== WHAT YOU NEED TO DO ==
Which of the lines in the data below contain the string "사용자의"? Copy each of them.

== GIVEN RECORDS ==

"""

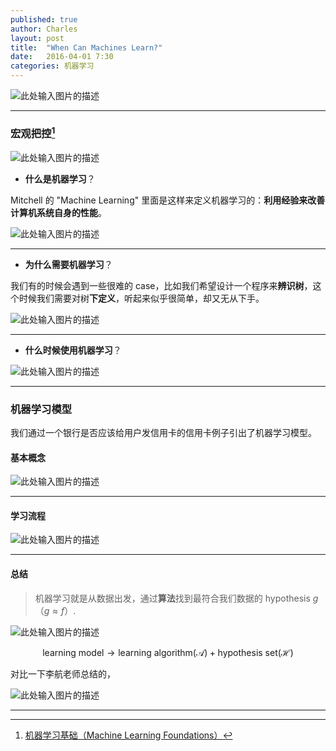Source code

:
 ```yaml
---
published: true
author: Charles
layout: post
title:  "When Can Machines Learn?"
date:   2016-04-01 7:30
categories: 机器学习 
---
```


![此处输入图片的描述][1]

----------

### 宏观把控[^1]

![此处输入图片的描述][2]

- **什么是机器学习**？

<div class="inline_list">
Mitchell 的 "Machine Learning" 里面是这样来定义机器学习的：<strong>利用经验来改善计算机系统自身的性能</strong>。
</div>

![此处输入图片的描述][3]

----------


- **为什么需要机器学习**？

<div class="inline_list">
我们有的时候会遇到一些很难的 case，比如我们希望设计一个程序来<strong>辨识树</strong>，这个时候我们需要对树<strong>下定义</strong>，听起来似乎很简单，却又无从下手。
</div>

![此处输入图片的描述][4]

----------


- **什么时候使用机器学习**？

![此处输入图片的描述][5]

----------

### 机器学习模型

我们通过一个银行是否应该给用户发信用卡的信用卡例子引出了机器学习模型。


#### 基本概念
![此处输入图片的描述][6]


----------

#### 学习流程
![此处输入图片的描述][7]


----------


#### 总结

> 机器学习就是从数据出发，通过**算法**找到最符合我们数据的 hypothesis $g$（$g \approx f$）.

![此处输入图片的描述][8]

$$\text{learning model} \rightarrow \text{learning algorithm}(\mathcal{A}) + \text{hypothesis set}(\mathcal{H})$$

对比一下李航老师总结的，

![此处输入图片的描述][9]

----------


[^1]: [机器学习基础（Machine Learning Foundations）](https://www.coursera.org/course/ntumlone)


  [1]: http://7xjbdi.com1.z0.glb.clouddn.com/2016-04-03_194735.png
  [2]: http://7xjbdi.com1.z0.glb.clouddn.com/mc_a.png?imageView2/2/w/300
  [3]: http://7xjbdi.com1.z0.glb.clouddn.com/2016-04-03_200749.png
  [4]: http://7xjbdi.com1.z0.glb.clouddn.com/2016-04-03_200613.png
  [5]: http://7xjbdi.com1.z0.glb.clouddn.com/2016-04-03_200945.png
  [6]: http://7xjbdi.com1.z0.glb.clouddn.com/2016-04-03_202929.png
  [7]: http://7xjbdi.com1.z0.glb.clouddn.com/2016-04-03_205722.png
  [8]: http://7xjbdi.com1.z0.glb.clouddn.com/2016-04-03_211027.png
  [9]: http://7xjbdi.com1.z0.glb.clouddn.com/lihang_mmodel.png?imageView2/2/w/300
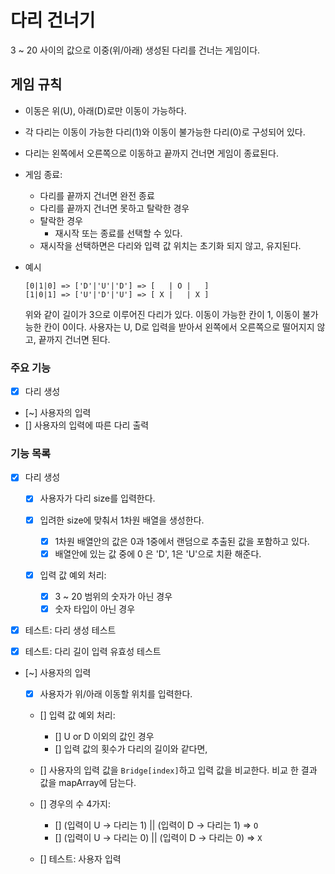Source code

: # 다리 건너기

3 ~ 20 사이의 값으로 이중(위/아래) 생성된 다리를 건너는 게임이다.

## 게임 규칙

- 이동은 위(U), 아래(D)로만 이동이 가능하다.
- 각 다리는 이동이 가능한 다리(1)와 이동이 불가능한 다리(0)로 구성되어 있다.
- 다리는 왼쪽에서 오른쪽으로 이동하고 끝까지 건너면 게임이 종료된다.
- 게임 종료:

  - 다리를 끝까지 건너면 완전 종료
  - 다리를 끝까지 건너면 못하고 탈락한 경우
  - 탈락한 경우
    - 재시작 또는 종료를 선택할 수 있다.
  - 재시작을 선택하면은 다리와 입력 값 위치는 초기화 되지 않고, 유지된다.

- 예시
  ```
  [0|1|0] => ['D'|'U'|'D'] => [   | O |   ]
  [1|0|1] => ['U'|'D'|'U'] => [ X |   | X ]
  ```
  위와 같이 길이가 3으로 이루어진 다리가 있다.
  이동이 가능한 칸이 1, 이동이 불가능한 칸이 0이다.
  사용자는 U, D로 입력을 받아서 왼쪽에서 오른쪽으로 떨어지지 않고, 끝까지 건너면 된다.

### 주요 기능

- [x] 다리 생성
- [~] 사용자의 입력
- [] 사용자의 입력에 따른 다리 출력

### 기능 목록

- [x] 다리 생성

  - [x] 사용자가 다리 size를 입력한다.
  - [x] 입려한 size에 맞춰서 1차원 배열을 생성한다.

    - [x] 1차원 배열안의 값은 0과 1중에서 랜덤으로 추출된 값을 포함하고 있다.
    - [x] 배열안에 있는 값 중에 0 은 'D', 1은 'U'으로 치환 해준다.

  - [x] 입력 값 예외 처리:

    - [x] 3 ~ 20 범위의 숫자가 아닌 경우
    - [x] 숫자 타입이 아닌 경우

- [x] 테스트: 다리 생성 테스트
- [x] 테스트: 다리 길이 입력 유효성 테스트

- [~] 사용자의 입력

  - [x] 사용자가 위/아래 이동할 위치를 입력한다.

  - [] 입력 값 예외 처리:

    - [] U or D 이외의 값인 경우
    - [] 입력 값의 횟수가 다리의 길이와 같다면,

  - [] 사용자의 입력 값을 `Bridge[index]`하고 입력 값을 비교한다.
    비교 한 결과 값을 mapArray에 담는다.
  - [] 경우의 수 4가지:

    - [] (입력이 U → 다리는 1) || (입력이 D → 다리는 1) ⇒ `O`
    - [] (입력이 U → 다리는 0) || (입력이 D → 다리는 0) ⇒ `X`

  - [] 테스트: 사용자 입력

"""

== COMPLETED EXERCISE ==
- [~] 사용자의 입력
- [] 사용자의 입력에 따른 다리 출력
- [~] 사용자의 입력
  - [] 사용자의 입력 값을 `Bridge[index]`하고 입력 값을 비교한다.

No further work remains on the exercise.